TASK REQUIREMENTS: Where a line holds the word "previous", copy it from the records.

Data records
>>>>

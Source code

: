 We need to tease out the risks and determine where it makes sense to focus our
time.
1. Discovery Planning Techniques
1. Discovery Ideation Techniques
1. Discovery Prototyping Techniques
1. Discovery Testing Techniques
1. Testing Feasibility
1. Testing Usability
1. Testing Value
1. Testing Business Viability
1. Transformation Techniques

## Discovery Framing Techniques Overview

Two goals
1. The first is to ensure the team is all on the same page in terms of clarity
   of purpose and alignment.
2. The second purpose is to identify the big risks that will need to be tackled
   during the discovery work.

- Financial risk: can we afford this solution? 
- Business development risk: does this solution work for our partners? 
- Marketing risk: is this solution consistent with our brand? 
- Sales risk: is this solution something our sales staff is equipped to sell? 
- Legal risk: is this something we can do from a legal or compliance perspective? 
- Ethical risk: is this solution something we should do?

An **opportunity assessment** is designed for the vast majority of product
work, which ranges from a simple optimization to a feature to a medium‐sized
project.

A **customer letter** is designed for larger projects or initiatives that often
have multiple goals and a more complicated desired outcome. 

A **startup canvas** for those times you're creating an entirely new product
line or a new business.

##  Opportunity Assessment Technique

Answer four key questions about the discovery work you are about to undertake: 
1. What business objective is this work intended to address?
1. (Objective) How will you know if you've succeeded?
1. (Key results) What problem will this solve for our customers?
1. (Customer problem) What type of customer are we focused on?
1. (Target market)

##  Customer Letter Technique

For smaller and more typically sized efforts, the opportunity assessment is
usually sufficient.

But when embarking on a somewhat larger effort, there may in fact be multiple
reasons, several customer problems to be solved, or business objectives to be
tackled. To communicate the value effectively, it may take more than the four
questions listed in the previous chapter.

<<<<
>>>>

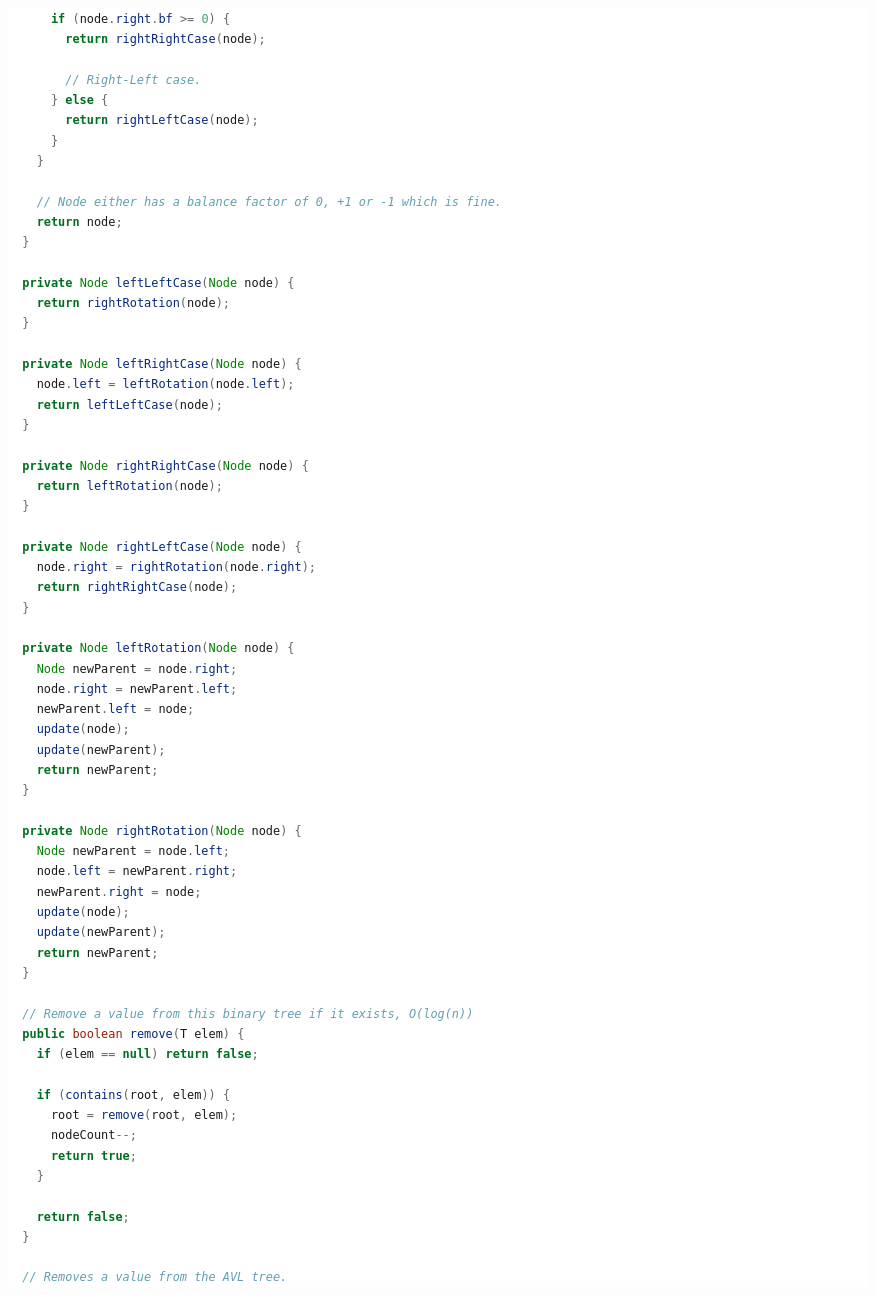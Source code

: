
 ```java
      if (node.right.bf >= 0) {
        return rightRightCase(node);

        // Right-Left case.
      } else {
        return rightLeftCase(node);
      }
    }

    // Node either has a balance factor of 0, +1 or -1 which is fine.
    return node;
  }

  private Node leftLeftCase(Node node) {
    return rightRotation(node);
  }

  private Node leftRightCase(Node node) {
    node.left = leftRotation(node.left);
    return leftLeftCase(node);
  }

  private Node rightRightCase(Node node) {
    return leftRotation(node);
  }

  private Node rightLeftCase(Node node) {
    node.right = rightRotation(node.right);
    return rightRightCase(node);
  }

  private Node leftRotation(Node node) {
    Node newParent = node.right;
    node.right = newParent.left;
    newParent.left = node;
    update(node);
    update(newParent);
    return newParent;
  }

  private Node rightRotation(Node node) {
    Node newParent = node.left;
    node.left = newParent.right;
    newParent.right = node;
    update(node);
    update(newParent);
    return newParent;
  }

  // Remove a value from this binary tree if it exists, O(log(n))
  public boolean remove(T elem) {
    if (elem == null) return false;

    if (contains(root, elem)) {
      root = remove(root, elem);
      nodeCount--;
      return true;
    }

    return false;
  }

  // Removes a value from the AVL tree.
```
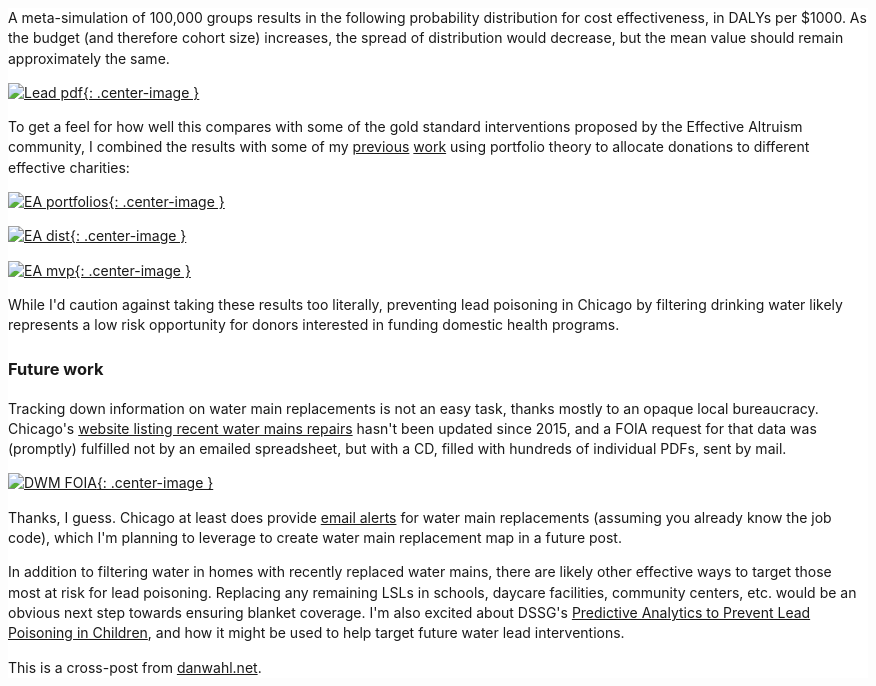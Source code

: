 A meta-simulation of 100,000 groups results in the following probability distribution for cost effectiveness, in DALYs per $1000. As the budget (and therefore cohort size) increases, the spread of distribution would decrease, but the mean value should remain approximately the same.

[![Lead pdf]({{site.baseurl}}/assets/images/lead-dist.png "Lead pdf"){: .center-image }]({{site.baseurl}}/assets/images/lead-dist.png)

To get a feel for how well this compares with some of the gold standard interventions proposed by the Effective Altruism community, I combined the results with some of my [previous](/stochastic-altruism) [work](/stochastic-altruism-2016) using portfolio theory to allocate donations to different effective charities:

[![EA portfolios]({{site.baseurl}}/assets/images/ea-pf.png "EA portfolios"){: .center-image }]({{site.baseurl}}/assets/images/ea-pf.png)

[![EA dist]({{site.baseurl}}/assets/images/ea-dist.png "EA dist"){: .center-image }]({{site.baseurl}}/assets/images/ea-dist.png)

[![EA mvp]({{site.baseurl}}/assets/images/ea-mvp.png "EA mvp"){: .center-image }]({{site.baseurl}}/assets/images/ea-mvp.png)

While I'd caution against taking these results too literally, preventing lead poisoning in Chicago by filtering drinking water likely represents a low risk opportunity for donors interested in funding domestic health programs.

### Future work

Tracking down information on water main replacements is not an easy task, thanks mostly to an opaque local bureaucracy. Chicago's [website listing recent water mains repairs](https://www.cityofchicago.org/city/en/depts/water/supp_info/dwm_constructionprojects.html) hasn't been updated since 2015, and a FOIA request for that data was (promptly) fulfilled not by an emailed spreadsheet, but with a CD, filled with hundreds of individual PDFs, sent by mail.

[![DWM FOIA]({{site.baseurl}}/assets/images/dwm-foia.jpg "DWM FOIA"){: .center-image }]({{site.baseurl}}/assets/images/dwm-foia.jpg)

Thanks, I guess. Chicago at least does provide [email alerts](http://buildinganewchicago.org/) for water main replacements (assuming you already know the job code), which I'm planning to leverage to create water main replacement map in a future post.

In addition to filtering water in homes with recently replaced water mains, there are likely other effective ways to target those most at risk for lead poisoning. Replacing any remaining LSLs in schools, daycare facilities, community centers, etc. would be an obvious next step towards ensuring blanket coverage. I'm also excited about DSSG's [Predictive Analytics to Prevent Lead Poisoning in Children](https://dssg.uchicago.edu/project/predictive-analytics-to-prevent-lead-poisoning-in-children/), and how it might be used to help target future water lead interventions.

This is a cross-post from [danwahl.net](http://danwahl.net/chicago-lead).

<<<<

YOUR SOLUTION:
questions listed in the previous chapter.
To get a feel for how well this compares with some of the gold standard interventions proposed by the Effective Altruism community, I combined the results with some of my [previous](/stochastic-altruism) [work](/stochastic-altruism-2016) using portfolio theory to allocate donations to different effective charities:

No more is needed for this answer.